If Misia was Chanel’s woman friend, Cocteau was her gay friend. Cocteau, as any dreamy Francophile liberal arts major can tell you, was the whirling poetic center of that over-romanticized artistic vortex centered in Montparnasse: Paris in the 1920s. Cocteau was the hyphenate’s hyphenate, a poet-painter-novelist-playwright-filmmaker, and of course, boxing manager.*

In the realm of karmic debt, Chanel owes Cocteau (maybe that’s why she disparaged him). Before Cocteau, the Chanel aesthetic may have been everywhere—the war was over and women were free, free, free at last; they lopped off their hair, wore cardigans and belts, and looked like paperboys—but Chanel herself was still the shy pilot fish attached to the side of the gilded pelagic that was Misia Sert. And at Chanel Modes, aside from a few actresses and It girls—the 1920s’ equivalent of young, red carpet B-listers most famous for marrying the much-tattooed guitarists of alt-rock bands—Chanel’s clientele consisted of the carriage trade. Who else could afford her astronomical prices? And then as now, the carriage trade was, well, stodgy. In the famous Mac vs. PC computer commercials they’re PC, only in better suits.

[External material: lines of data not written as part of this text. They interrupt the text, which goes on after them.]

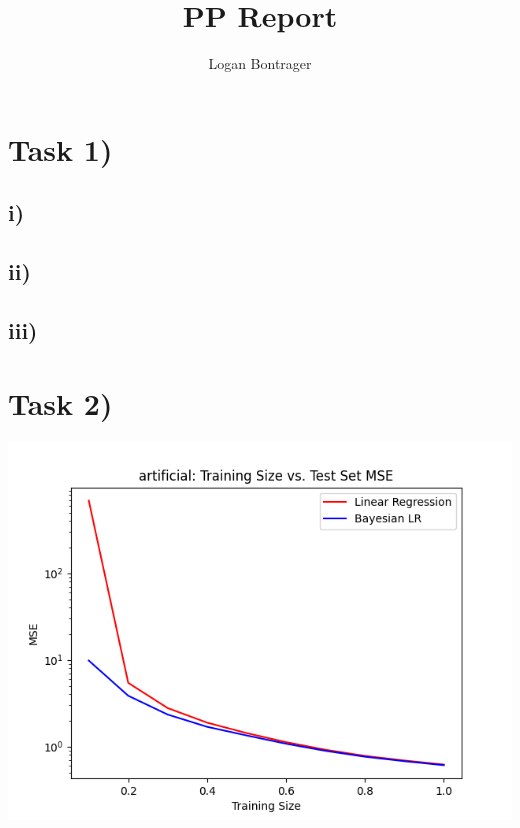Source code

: \documentclass{article}
\begin{document}
\title{PP Report}
\author{Logan Bontrager}
\maketitle

\section*{Task 1)}
\subsection*{i)}

\subsection*{ii)}

\subsection*{iii)}


\section*{Task 2)}

\includegraphics[width=\textwidth]{../output/task1iiartificial.png}
\end{document}

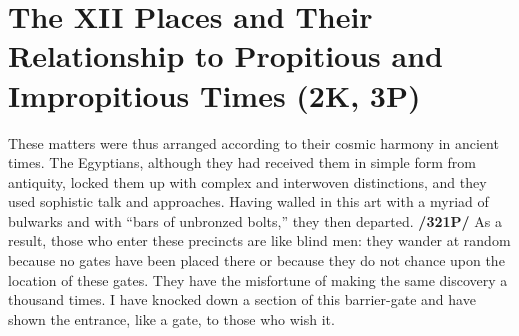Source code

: \section{The XII Places and Their Relationship to Propitious and Impropitious Times (2K, 3P)}

These matters were thus arranged according to their cosmic harmony in ancient times. The Egyptians, although they had received them in simple form from antiquity, locked them up with complex and interwoven distinctions, and they used sophistic talk and approaches. 
Having walled in this art with a myriad of bulwarks and with “bars of unbronzed bolts,” they then departed. \textbf{/321P/} As a result, those who enter these precincts are like blind men: they wander at random because no gates have been placed there or because they do not chance upon the location of these gates. They have the misfortune of making the same discovery a thousand times. I have knocked down a section of this barrier-gate and have shown the entrance, like a gate, to those who wish it. 

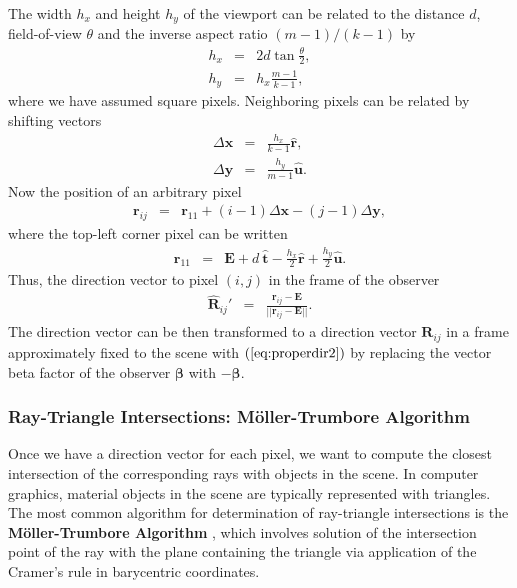 \documentclass [12pt, a4paper] {article}
\newcommand{\vu}[1]
{
	\mathbf{\hat #1}
}
\newcommand{\vc}[1]
{
	\boldsymbol{#1}
}
\begin{document}
The width $h_x$ and height $h_y$ of the viewport can be related to the 
distance $d$, field-of-view $\theta$ and the inverse aspect ratio 
$(m-1)/(k-1)$ by 
\begin {eqnarray}
    h_x &=& 2d\tan\frac{\theta}{2}, \\
    h_y &=& h_x\frac{m-1}{k-1},
\end {eqnarray}
where we have assumed square pixels. Neighboring pixels can be related by 
shifting vectors 
\begin {eqnarray}
    \Delta\vc x &=& \frac{h_x}{k - 1}\vu r, \\
    \Delta\vc y &=& \frac{h_y}{m - 1}\vu u.
\end {eqnarray}
Now the position of an arbitrary pixel 
\begin {eqnarray}
    \vc r_{ij} &=& \vc r_{11} + (i - 1)\Delta\vc x - (j - 1)\Delta\vc y,
\end {eqnarray}
where the top-left corner pixel can be written 
\begin {eqnarray}
    \vc r_{11} &=& \vc E + d\:\vu t - \frac{h_x}{2}\vu r + \frac{h_y}{2}\vu u.
\end {eqnarray}
Thus, the direction vector to pixel $(i, j)$ in the frame of the observer
\begin {eqnarray}
    \vu R_{ij}' &=& \frac{\vc r_{ij} - \vc E}{||\vc r_{ij} - \vc E||}.
\end {eqnarray}
The direction vector can be then transformed to a direction vector $\vc R_{ij}$
in a frame approximately fixed to the scene with $(\ref{eq:properdir2})$ by 
replacing the vector beta factor of the observer $\vc\beta$ with $-\vc\beta$.

\subsubsection{Ray-Triangle Intersections: M{\"o}ller-Trumbore Algorithm}
Once we have a direction vector for each pixel, we want to compute the closest 
intersection of the corresponding rays with objects in the scene. In computer 
graphics, material objects in the scene are typically represented with triangles.
The most common algorithm for determination of ray-triangle intersections is 
the \textbf{M{\"o}ller-Trumbore Algorithm} \cite{wiki_moller_trumbore}, which 
involves solution of the intersection point of the ray with the plane containing 
the triangle via application of the Cramer's rule in barycentric coordinates.
\end{document}
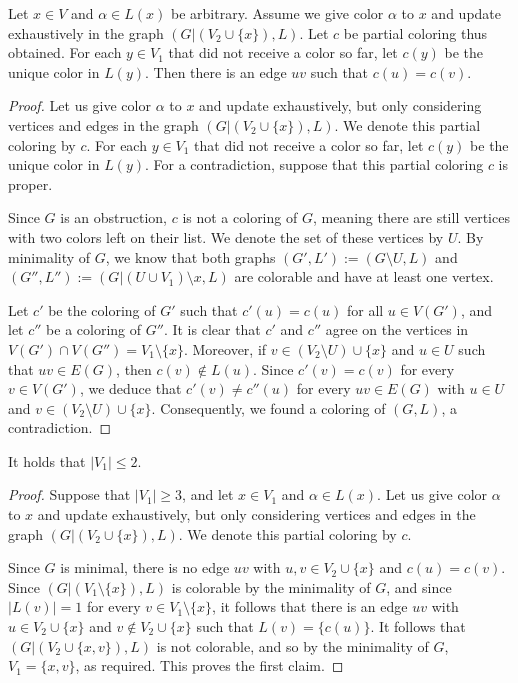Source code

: \documentclass[11pt]{article}
\begin{document}
\begin{claim}\label{clm:improper}
Let $x \in V$ and $\alpha \in L(x)$ be arbitrary.
Assume we give color $\alpha$ to $x$ and update exhaustively in the graph $(G|(V_2\cup\{x\}),L)$. 
Let $c$ be partial coloring thus obtained.
For each $y \in V_1$ that did not receive a color so far, let $c(y)$ be the unique color in $L(y)$.
Then there is an edge $uv$ such that $c(u)=c(v)$.
\end{claim}
\begin{proof}
Let us give color $\alpha$ to $x$ and update exhaustively, but only considering vertices and edges in the graph $(G|(V_2\cup\{x\}),L)$.
We denote this partial coloring by $c$.
For each $y \in V_1$ that did not receive a color so far, let $c(y)$ be the unique color in $L(y)$.
For a contradiction, suppose that this partial coloring $c$ is proper.

Since $G$ is an obstruction, $c$ is not a coloring of $G$, meaning there are still vertices with two colors left on their list.
We denote the set of these vertices by $U$.
By minimality of $G$, we know that both graphs $(G',L'):=(G\setminus U,L)$ and $(G'',L''):=(G|(U\cup V_1) \setminus x,L)$ are colorable and have at least one vertex.

Let $c'$ be the coloring of $G'$ such that $c'(u)=c(u)$ for all $u \in V(G')$, and let $c''$ be a coloring of $G''$.
It is clear that $c'$ and $c''$ agree on the vertices in $V(G')\cap V(G'')=V_1\setminus \{x\}$.
Moreover, if $v \in (V_2 \setminus U) \cup \{x\}$ and $u \in U$ such that $uv \in E(G)$, then $c(v) \not \in L(u)$. 
Since $c'(v)=c(v)$ for every $v \in V(G')$, we deduce that $c'(v) \neq c''(u)$ for every $uv \in E(G)$ with
$u \in U$ and $v \in (V_2 \setminus U) \cup \{x\}$. 
Consequently, we found a coloring of $(G,L)$, a contradiction.
\end{proof}

\begin{claim}\label{clm:V1small}
It holds that $|V_1|\le 2$.
\end{claim}
\begin{proof}
Suppose that $|V_1| \geq 3$, and let $x \in V_1$ and $\alpha \in L(x)$.
Let us give color $\alpha$ to $x$ and update exhaustively, but only considering vertices and edges in the graph $(G|(V_2\cup\{x\}),L)$.
We denote this partial coloring by $c$.

Since $G$ is minimal, there is no edge $uv$ with $u,v \in V_2 \cup \{x\}$ and $c(u) = c(v)$.
Since $(G|(V_1 \setminus \{x\}),L)$ is colorable by the
minimality of $G$, and since $|L(v)|=1$ for every 
$v \in V_1 \setminus \{x\}$, it follows that there is an edge $uv$ with
$u \in V_2 \cup \{x\}$ and $v \not \in V_2 \cup \{x\}$ such that 
$L(v)=\{c(u)\}$. It follows that  
$(G|(V_2 \cup \{x,v\}),L)$ is not colorable, and so by the
minimality of $G$, $V_1=\{x,v\}$, as required. 
This proves the first claim.
\end{proof}
\end{document}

But becoming friends with Cocteau and his avant-garde artist pals conferred upon Chanel a high-gloss sheen of über stylishness (white-hot searchlights!) that was eclipsed for a decade or so mid-twentieth century, but has never really deserted her. After she fell in with Cocteau, not only were her clothes all the rage, she was all the rage, living at the red-hot center of Parisian artistic life, partying late into the night at Le Boeuf sur le Toit (The Ox on the Roof) with a nexus of poets, painters, musicians, theater types, art dealers, and, yes, the fringe of the carriage trade, the really rich folks who had a taste for the wild side.

Thus, at the intersection of Art and Commerce sat Chic, in the person of Coco Chanel. Talk about your cross-branding! Without too much trouble Cocteau conned her into designing the costumes for his production of Antigone (it doesn’t get more artistically high-falutin’ than that). Characteristically, Chanel defied conventional wisdom and stuck the actors in heavy Scotch woolens, which would have given Sophocles’ Greeks heatstroke, not to mention an itchy rash. The press praised her ensembles as being accurate and authentic. She went on to make a mini-career of costume design, stepping up to the plate once again for both Le Train Bleu and Orphée.

Meanwhile, Chanel helped with Cocteau’s bills, specifically the steep cost of rehab. Known quaintly as “the cure,” everything back then was more romantic, even drug addiction, specifically opium drug addiction. At the risk of revealing my total naiveté regarding such matters—do they even have such a thing anymore? Isn’t opium the puffy-shirt, poetry-writing great-grandpa of heroin?

Anyway, Cocteau began smoking the stuff in earnest after the death of his lover, the literary prodigy Raymond Radiguet. Nicknamed Monsieur Bébé, Mister Baby, by a gang of pals that included Juan Gris, Picasso, Ernest Hemingway, and Chanel, Radiguet published his first novel, The Devil in the Flesh, when he was twenty (he’d been writing since he was fifteen).